(Beginning of TASK MATERIAL)

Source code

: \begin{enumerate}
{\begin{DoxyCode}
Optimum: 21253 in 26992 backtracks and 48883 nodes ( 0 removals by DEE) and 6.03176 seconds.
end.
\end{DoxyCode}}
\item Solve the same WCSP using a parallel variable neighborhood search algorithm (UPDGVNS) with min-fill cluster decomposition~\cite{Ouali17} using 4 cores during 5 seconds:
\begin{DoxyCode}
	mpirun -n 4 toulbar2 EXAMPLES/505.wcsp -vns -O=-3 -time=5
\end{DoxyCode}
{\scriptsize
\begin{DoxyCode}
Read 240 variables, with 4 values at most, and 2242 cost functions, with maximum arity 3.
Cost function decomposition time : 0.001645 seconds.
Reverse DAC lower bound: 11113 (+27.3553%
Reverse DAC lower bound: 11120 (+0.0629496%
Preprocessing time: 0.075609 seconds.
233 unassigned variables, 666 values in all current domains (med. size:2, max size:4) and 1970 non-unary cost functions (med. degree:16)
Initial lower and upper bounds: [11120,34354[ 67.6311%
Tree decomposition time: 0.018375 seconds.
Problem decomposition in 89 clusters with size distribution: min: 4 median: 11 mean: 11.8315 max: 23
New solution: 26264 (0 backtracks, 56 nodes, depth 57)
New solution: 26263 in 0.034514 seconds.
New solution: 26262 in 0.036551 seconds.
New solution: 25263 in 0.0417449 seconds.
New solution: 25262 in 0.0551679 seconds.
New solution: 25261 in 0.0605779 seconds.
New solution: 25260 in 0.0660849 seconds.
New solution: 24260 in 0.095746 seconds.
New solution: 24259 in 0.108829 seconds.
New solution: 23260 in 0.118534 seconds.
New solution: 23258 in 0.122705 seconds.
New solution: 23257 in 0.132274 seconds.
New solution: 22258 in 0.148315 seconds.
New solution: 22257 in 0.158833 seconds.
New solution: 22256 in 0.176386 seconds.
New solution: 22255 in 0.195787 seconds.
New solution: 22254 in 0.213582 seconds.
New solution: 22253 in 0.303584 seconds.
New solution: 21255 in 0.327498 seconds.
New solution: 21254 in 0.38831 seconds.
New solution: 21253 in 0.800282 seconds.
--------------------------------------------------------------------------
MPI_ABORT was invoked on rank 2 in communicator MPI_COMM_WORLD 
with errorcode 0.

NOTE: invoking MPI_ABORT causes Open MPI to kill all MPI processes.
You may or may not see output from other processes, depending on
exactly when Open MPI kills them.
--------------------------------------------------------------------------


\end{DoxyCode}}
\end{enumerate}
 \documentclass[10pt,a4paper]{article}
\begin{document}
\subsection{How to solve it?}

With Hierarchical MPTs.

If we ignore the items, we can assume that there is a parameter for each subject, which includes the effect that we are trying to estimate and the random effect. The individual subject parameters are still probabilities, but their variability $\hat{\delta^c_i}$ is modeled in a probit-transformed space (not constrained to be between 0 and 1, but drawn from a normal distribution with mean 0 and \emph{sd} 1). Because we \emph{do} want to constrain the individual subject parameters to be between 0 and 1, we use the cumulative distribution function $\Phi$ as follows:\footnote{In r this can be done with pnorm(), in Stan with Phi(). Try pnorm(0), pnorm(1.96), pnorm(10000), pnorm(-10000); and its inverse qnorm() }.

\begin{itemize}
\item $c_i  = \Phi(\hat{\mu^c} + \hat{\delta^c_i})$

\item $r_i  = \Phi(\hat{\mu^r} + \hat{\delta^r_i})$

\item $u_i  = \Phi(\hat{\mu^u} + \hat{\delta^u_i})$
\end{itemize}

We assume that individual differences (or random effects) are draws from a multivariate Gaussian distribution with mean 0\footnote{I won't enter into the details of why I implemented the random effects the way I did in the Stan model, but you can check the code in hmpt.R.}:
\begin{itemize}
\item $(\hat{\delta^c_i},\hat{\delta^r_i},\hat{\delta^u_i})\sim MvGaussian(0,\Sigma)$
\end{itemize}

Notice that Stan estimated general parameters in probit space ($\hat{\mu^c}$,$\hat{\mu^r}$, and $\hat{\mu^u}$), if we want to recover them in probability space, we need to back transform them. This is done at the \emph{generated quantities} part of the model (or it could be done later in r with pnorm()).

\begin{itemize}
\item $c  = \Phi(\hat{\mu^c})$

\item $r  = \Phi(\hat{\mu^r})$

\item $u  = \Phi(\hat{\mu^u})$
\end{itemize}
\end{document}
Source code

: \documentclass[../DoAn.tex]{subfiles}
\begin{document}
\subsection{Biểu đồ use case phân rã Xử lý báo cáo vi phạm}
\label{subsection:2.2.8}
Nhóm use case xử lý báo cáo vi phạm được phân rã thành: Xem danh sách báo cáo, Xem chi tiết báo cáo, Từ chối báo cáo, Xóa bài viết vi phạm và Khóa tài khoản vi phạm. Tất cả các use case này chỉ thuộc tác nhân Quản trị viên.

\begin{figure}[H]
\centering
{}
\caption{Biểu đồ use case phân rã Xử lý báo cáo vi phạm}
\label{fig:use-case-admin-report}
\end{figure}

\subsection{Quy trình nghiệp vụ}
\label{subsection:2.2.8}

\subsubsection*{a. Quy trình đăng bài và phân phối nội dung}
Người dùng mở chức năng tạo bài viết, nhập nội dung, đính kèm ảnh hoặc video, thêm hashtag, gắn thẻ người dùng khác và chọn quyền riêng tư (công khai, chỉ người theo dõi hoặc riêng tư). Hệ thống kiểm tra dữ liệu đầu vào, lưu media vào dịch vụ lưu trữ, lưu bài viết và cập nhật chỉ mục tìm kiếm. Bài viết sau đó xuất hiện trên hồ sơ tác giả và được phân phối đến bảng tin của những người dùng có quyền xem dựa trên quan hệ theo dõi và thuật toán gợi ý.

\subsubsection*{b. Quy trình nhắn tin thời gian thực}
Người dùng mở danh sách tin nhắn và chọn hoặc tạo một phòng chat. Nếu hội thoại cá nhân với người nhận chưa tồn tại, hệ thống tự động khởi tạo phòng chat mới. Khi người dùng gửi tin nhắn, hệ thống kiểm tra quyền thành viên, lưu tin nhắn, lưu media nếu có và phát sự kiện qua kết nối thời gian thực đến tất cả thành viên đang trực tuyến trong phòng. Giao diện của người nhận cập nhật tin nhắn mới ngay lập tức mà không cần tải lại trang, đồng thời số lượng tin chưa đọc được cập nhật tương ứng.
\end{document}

(End of TASK MATERIAL)

PROBLEM REQUIREMENTS:
What lines in the listing include the string "người"? Copy them out.

TASK RESPONSE:
Người dùng mở chức năng tạo bài viết, nhập nội dung, đính kèm ảnh hoặc video, thêm hashtag, gắn thẻ người dùng khác và chọn quyền riêng tư (công khai, chỉ người theo dõi hoặc riêng tư). Hệ thống kiểm tra dữ liệu đầu vào, lưu media vào dịch vụ lưu trữ, lưu bài viết và cập nhật chỉ mục tìm kiếm. Bài viết sau đó xuất hiện trên hồ sơ tác giả và được phân phối đến bảng tin của những người dùng có quyền xem dựa trên quan hệ theo dõi và thuật toán gợi ý.
Người dùng mở danh sách tin nhắn và chọn hoặc tạo một phòng chat. Nếu hội thoại cá nhân với người nhận chưa tồn tại, hệ thống tự động khởi tạo phòng chat mới. Khi người dùng gửi tin nhắn, hệ thống kiểm tra quyền thành viên, lưu tin nhắn, lưu media nếu có và phát sự kiện qua kết nối thời gian thực đến tất cả thành viên đang trực tuyến trong phòng. Giao diện của người nhận cập nhật tin nhắn mới ngay lập tức mà không cần tải lại trang, đồng thời số lượng tin chưa đọc được cập nhật tương ứng.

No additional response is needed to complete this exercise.